Purpose of the Study:
- To compare 26 decision tree algorithms for identifying M-proteins using serum protein capillary electrophoresis data.
- To utilize a game theoretic approach to identify key diagnostic features in electrophoresis data.
- To evaluate ML algorithms for M-protein isotype classification.
Main Methods:
- Anonymized serum protein capillary electrophoresis data from 67,073 samples were used.
- Twenty-six decision tree algorithms were evaluated for M-protein detection.
- A game theoretic approach was employed to determine feature importance.

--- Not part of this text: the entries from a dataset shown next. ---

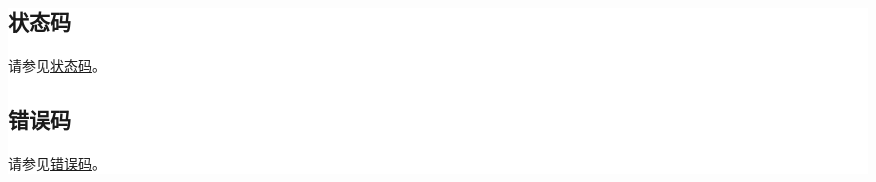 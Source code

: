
 ```
```

## 状态码<a name="section10470352390"></a>

请参见[状态码](状态码.md)。

## 错误码<a name="section85821649202813"></a>

请参见[错误码](错误码.md)。

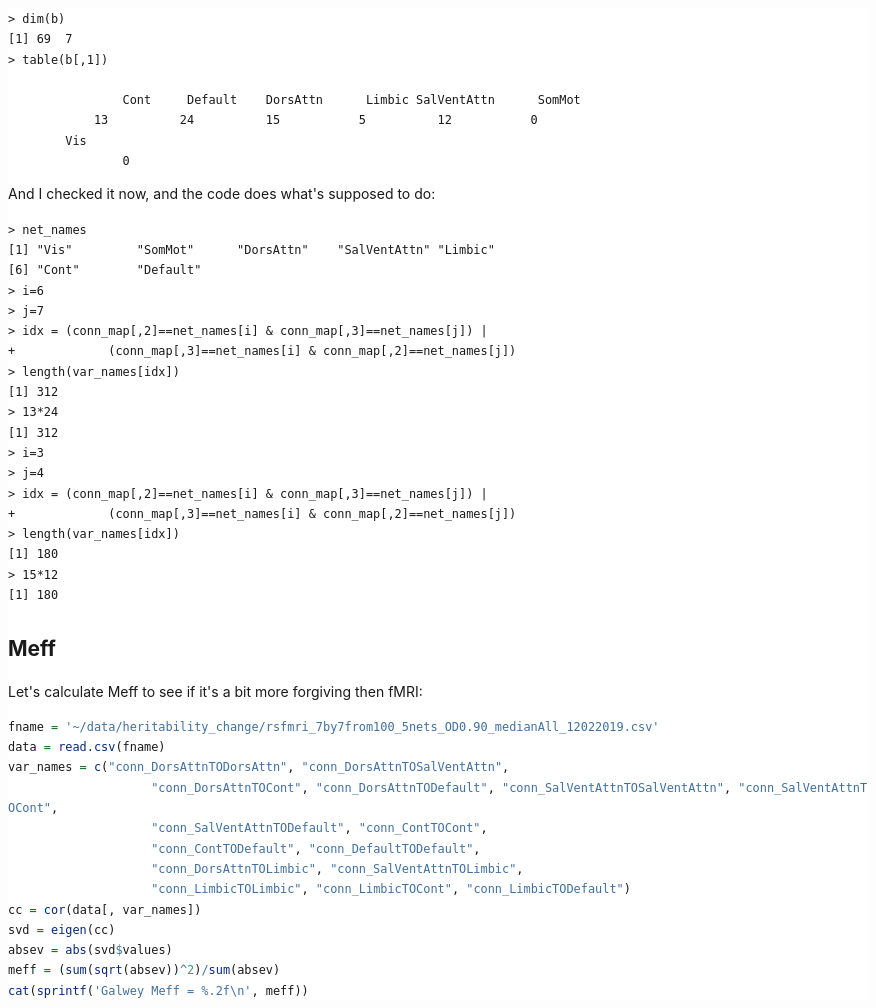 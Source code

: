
 ```
> dim(b)
[1] 69  7
> table(b[,1])

                Cont     Default    DorsAttn      Limbic SalVentAttn      SomMot 
            13          24          15           5          12           0 
        Vis 
                0 
```

And I checked it now, and the code does what's supposed to do:

```
> net_names
[1] "Vis"         "SomMot"      "DorsAttn"    "SalVentAttn" "Limbic"
[6] "Cont"        "Default"
> i=6
> j=7
> idx = (conn_map[,2]==net_names[i] & conn_map[,3]==net_names[j]) |
+             (conn_map[,3]==net_names[i] & conn_map[,2]==net_names[j])
> length(var_names[idx])
[1] 312
> 13*24
[1] 312
> i=3
> j=4
> idx = (conn_map[,2]==net_names[i] & conn_map[,3]==net_names[j]) |
+             (conn_map[,3]==net_names[i] & conn_map[,2]==net_names[j])
> length(var_names[idx])
[1] 180
> 15*12
[1] 180
```

## Meff

Let's calculate Meff to see if it's a bit more forgiving then fMRI:

```r
fname = '~/data/heritability_change/rsfmri_7by7from100_5nets_OD0.90_medianAll_12022019.csv'
data = read.csv(fname)
var_names = c("conn_DorsAttnTODorsAttn", "conn_DorsAttnTOSalVentAttn",
                    "conn_DorsAttnTOCont", "conn_DorsAttnTODefault", "conn_SalVentAttnTOSalVentAttn", "conn_SalVentAttnTOCont",
                    "conn_SalVentAttnTODefault", "conn_ContTOCont",
                    "conn_ContTODefault", "conn_DefaultTODefault",
                    "conn_DorsAttnTOLimbic", "conn_SalVentAttnTOLimbic",
                    "conn_LimbicTOLimbic", "conn_LimbicTOCont", "conn_LimbicTODefault")
cc = cor(data[, var_names])
svd = eigen(cc)
absev = abs(svd$values)
meff = (sum(sqrt(absev))^2)/sum(absev)
cat(sprintf('Galwey Meff = %.2f\n', meff))
```
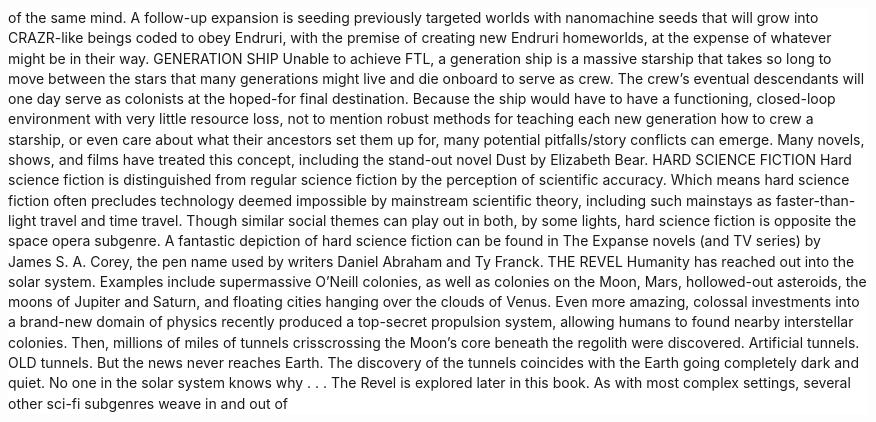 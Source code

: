 of the same mind. A follow-up expansion
is seeding previously targeted worlds with
nanomachine seeds that will grow into
CRAZR-like beings coded to obey Endruri,
with the premise of creating new Endruri
homeworlds, at the expense of whatever
might be in their way.
GENERATION SHIP
Unable to achieve FTL, a generation ship
is a massive starship that takes so long
to move between the stars that many
generations might live and die onboard
to serve as crew. The crew’s eventual
descendants will one day serve as colonists
at the hoped-for final destination. Because
the ship would have to have a functioning,
closed-loop environment with very little
resource loss, not to mention robust
methods for teaching each new generation
how to crew a starship, or even care about
what their ancestors set them up for, many
potential pitfalls/story conflicts can emerge.
Many novels, shows, and films have treated
this concept, including the stand-out novel
Dust by Elizabeth Bear.
HARD SCIENCE FICTION
Hard science fiction is distinguished from
regular science fiction by the perception
of scientific accuracy. Which means hard
science fiction often precludes technology
deemed impossible by mainstream
scientific theory, including such mainstays
as faster-than-light travel and time travel.
Though similar social themes can play out
in both, by some lights, hard science fiction
is opposite the space opera subgenre. A
fantastic depiction of hard science fiction
can be found in The Expanse novels (and TV
series) by James S. A. Corey, the pen name
used by writers Daniel Abraham and Ty
Franck.
THE REVEL
Humanity has reached out into the solar
system. Examples include supermassive
O’Neill colonies, as well as colonies on the
Moon, Mars, hollowed-out asteroids, the
moons of Jupiter and Saturn, and floating
cities hanging over the clouds of Venus.
Even more amazing, colossal investments
into a brand-new domain of physics
recently produced a top-secret propulsion
system, allowing humans to found nearby
interstellar colonies.
Then, millions of miles of tunnels
crisscrossing the Moon’s core beneath
the regolith were discovered. Artificial
tunnels. OLD tunnels. But the news never 
reaches Earth. The discovery of the tunnels
coincides with the Earth going completely
dark and quiet. No one in the solar system
knows why . . .
The Revel is explored later in this book.
As with most complex settings, several
other sci-fi subgenres weave in and out of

- Performance was assessed for M-protein detection and isotype classification.
Main Results:
- Five algorithms demonstrated superior M-protein detection: Extra Trees (ET), Random Forest (RF), Histogram Grading Boosting Regressor (HGBR), Light Gradient Boosting Method (LGBM), and Extreme Gradient Boosting (XGB).
- The gamma and beta globulin fractions were identified as the most significant features.
- ET and XGB algorithms performed best in M-protein isotype classification.
Conclusions:
- Serum capillary electrophoresis combined with decision tree algorithms offers a rapid and accurate method for M-protein identification.
- These ML approaches have broad diagnostic potential for various blood analyses, including hemoglobinopathies.
- Integrating ML with both numerical capillary electrophoresis and gel electrophoresis image data could enhance M-protein isotype classification.